• EXERCISE BRIEF: Retype all of the data shown below, keeping every character the same.

(Records from a data collection)

• • • •

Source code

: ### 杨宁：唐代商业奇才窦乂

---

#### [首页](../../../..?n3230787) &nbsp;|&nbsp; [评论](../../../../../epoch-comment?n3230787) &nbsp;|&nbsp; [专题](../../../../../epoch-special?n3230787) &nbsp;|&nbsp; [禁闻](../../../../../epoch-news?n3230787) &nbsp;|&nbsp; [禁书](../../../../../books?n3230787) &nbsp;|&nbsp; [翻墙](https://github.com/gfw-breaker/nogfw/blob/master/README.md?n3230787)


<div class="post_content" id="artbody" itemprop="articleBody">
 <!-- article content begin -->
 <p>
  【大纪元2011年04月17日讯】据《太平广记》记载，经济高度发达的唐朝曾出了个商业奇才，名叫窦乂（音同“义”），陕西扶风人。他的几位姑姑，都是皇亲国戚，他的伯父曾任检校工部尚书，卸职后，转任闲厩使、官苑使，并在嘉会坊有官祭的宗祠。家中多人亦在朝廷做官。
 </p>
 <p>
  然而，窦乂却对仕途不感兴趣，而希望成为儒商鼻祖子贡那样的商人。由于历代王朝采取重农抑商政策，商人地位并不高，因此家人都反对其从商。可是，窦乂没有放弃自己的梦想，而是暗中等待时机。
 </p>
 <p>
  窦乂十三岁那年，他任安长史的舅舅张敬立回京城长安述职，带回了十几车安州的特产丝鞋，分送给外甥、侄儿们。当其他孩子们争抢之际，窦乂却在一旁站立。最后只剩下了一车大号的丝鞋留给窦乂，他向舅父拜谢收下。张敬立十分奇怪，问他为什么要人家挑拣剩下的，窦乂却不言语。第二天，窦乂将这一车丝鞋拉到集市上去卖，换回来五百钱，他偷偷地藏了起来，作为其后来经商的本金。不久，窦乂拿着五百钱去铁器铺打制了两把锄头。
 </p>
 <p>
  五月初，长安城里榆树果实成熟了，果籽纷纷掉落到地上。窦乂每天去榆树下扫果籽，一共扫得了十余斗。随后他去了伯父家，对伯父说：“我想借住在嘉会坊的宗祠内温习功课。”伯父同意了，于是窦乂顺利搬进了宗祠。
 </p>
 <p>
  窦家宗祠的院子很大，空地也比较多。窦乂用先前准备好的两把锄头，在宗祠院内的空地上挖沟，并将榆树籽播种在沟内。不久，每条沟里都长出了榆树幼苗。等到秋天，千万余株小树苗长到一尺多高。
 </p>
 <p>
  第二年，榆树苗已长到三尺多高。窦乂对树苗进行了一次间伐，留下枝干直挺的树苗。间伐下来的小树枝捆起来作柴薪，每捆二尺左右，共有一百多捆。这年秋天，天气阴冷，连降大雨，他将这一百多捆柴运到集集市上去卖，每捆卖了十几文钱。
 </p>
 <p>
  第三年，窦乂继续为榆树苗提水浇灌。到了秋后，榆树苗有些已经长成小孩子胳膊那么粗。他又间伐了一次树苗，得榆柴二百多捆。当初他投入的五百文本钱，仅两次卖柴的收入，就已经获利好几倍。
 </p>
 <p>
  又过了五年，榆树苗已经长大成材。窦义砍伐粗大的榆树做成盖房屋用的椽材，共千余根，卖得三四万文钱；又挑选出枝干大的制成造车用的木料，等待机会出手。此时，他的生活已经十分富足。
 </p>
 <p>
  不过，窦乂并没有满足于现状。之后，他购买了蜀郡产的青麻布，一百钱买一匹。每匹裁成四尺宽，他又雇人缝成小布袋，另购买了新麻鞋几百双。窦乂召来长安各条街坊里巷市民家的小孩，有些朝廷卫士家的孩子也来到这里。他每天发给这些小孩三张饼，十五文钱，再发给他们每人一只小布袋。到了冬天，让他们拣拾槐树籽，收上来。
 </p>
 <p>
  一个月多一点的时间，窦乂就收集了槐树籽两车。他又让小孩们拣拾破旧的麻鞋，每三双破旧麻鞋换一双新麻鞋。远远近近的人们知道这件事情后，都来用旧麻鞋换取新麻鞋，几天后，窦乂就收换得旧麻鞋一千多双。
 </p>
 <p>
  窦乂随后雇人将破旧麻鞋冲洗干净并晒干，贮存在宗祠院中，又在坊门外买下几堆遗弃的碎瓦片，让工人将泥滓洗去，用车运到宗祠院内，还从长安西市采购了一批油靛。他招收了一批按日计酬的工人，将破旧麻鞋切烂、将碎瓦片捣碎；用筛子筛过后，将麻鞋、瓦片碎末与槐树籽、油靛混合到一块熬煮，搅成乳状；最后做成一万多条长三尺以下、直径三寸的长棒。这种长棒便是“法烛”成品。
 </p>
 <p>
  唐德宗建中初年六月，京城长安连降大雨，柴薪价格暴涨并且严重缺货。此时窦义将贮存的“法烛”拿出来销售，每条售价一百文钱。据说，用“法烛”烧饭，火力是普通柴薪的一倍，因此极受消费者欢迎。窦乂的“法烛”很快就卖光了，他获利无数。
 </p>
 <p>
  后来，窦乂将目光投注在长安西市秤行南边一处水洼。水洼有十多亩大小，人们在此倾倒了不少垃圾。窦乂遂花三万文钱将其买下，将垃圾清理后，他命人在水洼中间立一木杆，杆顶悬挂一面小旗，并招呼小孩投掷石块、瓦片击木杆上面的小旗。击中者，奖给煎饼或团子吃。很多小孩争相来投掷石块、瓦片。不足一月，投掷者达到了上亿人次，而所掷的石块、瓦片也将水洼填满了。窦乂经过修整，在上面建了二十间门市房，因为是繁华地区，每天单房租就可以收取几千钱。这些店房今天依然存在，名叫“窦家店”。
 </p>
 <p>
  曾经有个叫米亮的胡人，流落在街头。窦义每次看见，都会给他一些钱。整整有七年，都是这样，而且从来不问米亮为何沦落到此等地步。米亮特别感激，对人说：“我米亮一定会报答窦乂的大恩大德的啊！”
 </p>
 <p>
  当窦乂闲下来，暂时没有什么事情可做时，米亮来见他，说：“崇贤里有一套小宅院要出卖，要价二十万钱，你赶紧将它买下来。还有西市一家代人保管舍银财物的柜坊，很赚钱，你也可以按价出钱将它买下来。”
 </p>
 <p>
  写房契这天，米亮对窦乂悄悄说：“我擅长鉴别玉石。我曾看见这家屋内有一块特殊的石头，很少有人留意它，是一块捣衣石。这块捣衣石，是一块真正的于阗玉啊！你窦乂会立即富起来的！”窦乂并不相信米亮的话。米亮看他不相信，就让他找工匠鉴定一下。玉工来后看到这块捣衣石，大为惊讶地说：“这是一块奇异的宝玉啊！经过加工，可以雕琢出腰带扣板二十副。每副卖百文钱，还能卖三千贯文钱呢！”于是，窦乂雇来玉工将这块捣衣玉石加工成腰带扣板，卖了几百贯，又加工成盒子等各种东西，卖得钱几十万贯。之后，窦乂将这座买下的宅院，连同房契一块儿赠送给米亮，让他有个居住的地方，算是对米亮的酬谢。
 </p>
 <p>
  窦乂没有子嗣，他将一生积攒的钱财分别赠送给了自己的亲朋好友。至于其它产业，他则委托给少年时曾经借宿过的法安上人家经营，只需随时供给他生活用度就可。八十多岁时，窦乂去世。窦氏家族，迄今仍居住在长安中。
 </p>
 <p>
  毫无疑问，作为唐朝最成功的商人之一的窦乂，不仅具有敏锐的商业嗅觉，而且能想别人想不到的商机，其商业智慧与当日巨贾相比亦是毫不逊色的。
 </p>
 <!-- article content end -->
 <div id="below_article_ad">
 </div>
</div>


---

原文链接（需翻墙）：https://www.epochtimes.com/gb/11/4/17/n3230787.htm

• • • •

• ANSWER TO THE PROBLEM:
Source code

: ### 杨宁：唐代商业奇才窦乂

---

#### [首页](../../../..?n3230787) &nbsp;|&nbsp; [评论](../../../../../epoch-comment?n3230787) &nbsp;|&nbsp; [专题](../../../../../epoch-special?n3230787) &nbsp;|&nbsp; [禁闻](../../../../../epoch-news?n3230787) &nbsp;|&nbsp; [禁书](../../../../../books?n3230787) &nbsp;|&nbsp; [翻墙](https://github.com/gfw-breaker/nogfw/blob/master/README.md?n3230787)


<div class="post_content" id="artbody" itemprop="articleBody">
 <!-- article content begin -->
 <p>
  【大纪元2011年04月17日讯】据《太平广记》记载，经济高度发达的唐朝曾出了个商业奇才，名叫窦乂（音同“义”），陕西扶风人。他的几位姑姑，都是皇亲国戚，他的伯父曾任检校工部尚书，卸职后，转任闲厩使、官苑使，并在嘉会坊有官祭的宗祠。家中多人亦在朝廷做官。
 </p>
 <p>
  然而，窦乂却对仕途不感兴趣，而希望成为儒商鼻祖子贡那样的商人。由于历代王朝采取重农抑商政策，商人地位并不高，因此家人都反对其从商。可是，窦乂没有放弃自己的梦想，而是暗中等待时机。
 </p>
 <p>
  窦乂十三岁那年，他任安长史的舅舅张敬立回京城长安述职，带回了十几车安州的特产丝鞋，分送给外甥、侄儿们。当其他孩子们争抢之际，窦乂却在一旁站立。最后只剩下了一车大号的丝鞋留给窦乂，他向舅父拜谢收下。张敬立十分奇怪，问他为什么要人家挑拣剩下的，窦乂却不言语。第二天，窦乂将这一车丝鞋拉到集市上去卖，换回来五百钱，他偷偷地藏了起来，作为其后来经商的本金。不久，窦乂拿着五百钱去铁器铺打制了两把锄头。
 </p>
 <p>
  五月初，长安城里榆树果实成熟了，果籽纷纷掉落到地上。窦乂每天去榆树下扫果籽，一共扫得了十余斗。随后他去了伯父家，对伯父说：“我想借住在嘉会坊的宗祠内温习功课。”伯父同意了，于是窦乂顺利搬进了宗祠。
 </p>
 <p>
  窦家宗祠的院子很大，空地也比较多。窦乂用先前准备好的两把锄头，在宗祠院内的空地上挖沟，并将榆树籽播种在沟内。不久，每条沟里都长出了榆树幼苗。等到秋天，千万余株小树苗长到一尺多高。
 </p>
 <p>
  第二年，榆树苗已长到三尺多高。窦乂对树苗进行了一次间伐，留下枝干直挺的树苗。间伐下来的小树枝捆起来作柴薪，每捆二尺左右，共有一百多捆。这年秋天，天气阴冷，连降大雨，他将这一百多捆柴运到集集市上去卖，每捆卖了十几文钱。
 </p>
 <p>
  第三年，窦乂继续为榆树苗提水浇灌。到了秋后，榆树苗有些已经长成小孩子胳膊那么粗。他又间伐了一次树苗，得榆柴二百多捆。当初他投入的五百文本钱，仅两次卖柴的收入，就已经获利好几倍。
 </p>
 <p>
  又过了五年，榆树苗已经长大成材。窦义砍伐粗大的榆树做成盖房屋用的椽材，共千余根，卖得三四万文钱；又挑选出枝干大的制成造车用的木料，等待机会出手。此时，他的生活已经十分富足。
 </p>
 <p>
  不过，窦乂并没有满足于现状。之后，他购买了蜀郡产的青麻布，一百钱买一匹。每匹裁成四尺宽，他又雇人缝成小布袋，另购买了新麻鞋几百双。窦乂召来长安各条街坊里巷市民家的小孩，有些朝廷卫士家的孩子也来到这里。他每天发给这些小孩三张饼，十五文钱，再发给他们每人一只小布袋。到了冬天，让他们拣拾槐树籽，收上来。
 </p>
 <p>
  一个月多一点的时间，窦乂就收集了槐树籽两车。他又让小孩们拣拾破旧的麻鞋，每三双破旧麻鞋换一双新麻鞋。远远近近的人们知道这件事情后，都来用旧麻鞋换取新麻鞋，几天后，窦乂就收换得旧麻鞋一千多双。
 </p>
 <p>
  窦乂随后雇人将破旧麻鞋冲洗干净并晒干，贮存在宗祠院中，又在坊门外买下几堆遗弃的碎瓦片，让工人将泥滓洗去，用车运到宗祠院内，还从长安西市采购了一批油靛。他招收了一批按日计酬的工人，将破旧麻鞋切烂、将碎瓦片捣碎；用筛子筛过后，将麻鞋、瓦片碎末与槐树籽、油靛混合到一块熬煮，搅成乳状；最后做成一万多条长三尺以下、直径三寸的长棒。这种长棒便是“法烛”成品。
 </p>
 <p>
  唐德宗建中初年六月，京城长安连降大雨，柴薪价格暴涨并且严重缺货。此时窦义将贮存的“法烛”拿出来销售，每条售价一百文钱。据说，用“法烛”烧饭，火力是普通柴薪的一倍，因此极受消费者欢迎。窦乂的“法烛”很快就卖光了，他获利无数。
 </p>
 <p>
  后来，窦乂将目光投注在长安西市秤行南边一处水洼。水洼有十多亩大小，人们在此倾倒了不少垃圾。窦乂遂花三万文钱将其买下，将垃圾清理后，他命人在水洼中间立一木杆，杆顶悬挂一面小旗，并招呼小孩投掷石块、瓦片击木杆上面的小旗。击中者，奖给煎饼或团子吃。很多小孩争相来投掷石块、瓦片。不足一月，投掷者达到了上亿人次，而所掷的石块、瓦片也将水洼填满了。窦乂经过修整，在上面建了二十间门市房，因为是繁华地区，每天单房租就可以收取几千钱。这些店房今天依然存在，名叫“窦家店”。
 </p>
 <p>
  曾经有个叫米亮的胡人，流落在街头。窦义每次看见，都会给他一些钱。整整有七年，都是这样，而且从来不问米亮为何沦落到此等地步。米亮特别感激，对人说：“我米亮一定会报答窦乂的大恩大德的啊！”
 </p>
 <p>
  当窦乂闲下来，暂时没有什么事情可做时，米亮来见他，说：“崇贤里有一套小宅院要出卖，要价二十万钱，你赶紧将它买下来。还有西市一家代人保管舍银财物的柜坊，很赚钱，你也可以按价出钱将它买下来。”
 </p>
 <p>
  写房契这天，米亮对窦乂悄悄说：“我擅长鉴别玉石。我曾看见这家屋内有一块特殊的石头，很少有人留意它，是一块捣衣石。这块捣衣石，是一块真正的于阗玉啊！你窦乂会立即富起来的！”窦乂并不相信米亮的话。米亮看他不相信，就让他找工匠鉴定一下。玉工来后看到这块捣衣石，大为惊讶地说：“这是一块奇异的宝玉啊！经过加工，可以雕琢出腰带扣板二十副。每副卖百文钱，还能卖三千贯文钱呢！”于是，窦乂雇来玉工将这块捣衣玉石加工成腰带扣板，卖了几百贯，又加工成盒子等各种东西，卖得钱几十万贯。之后，窦乂将这座买下的宅院，连同房契一块儿赠送给米亮，让他有个居住的地方，算是对米亮的酬谢。
 </p>
 <p>
  窦乂没有子嗣，他将一生积攒的钱财分别赠送给了自己的亲朋好友。至于其它产业，他则委托给少年时曾经借宿过的法安上人家经营，只需随时供给他生活用度就可。八十多岁时，窦乂去世。窦氏家族，迄今仍居住在长安中。
 </p>
 <p>
  毫无疑问，作为唐朝最成功的商人之一的窦乂，不仅具有敏锐的商业嗅觉，而且能想别人想不到的商机，其商业智慧与当日巨贾相比亦是毫不逊色的。
 </p>
 <!-- article content end -->
 <div id="below_article_ad">
 </div>
</div>


---

原文链接（需翻墙）：https://www.epochtimes.com/gb/11/4/17/n3230787.htm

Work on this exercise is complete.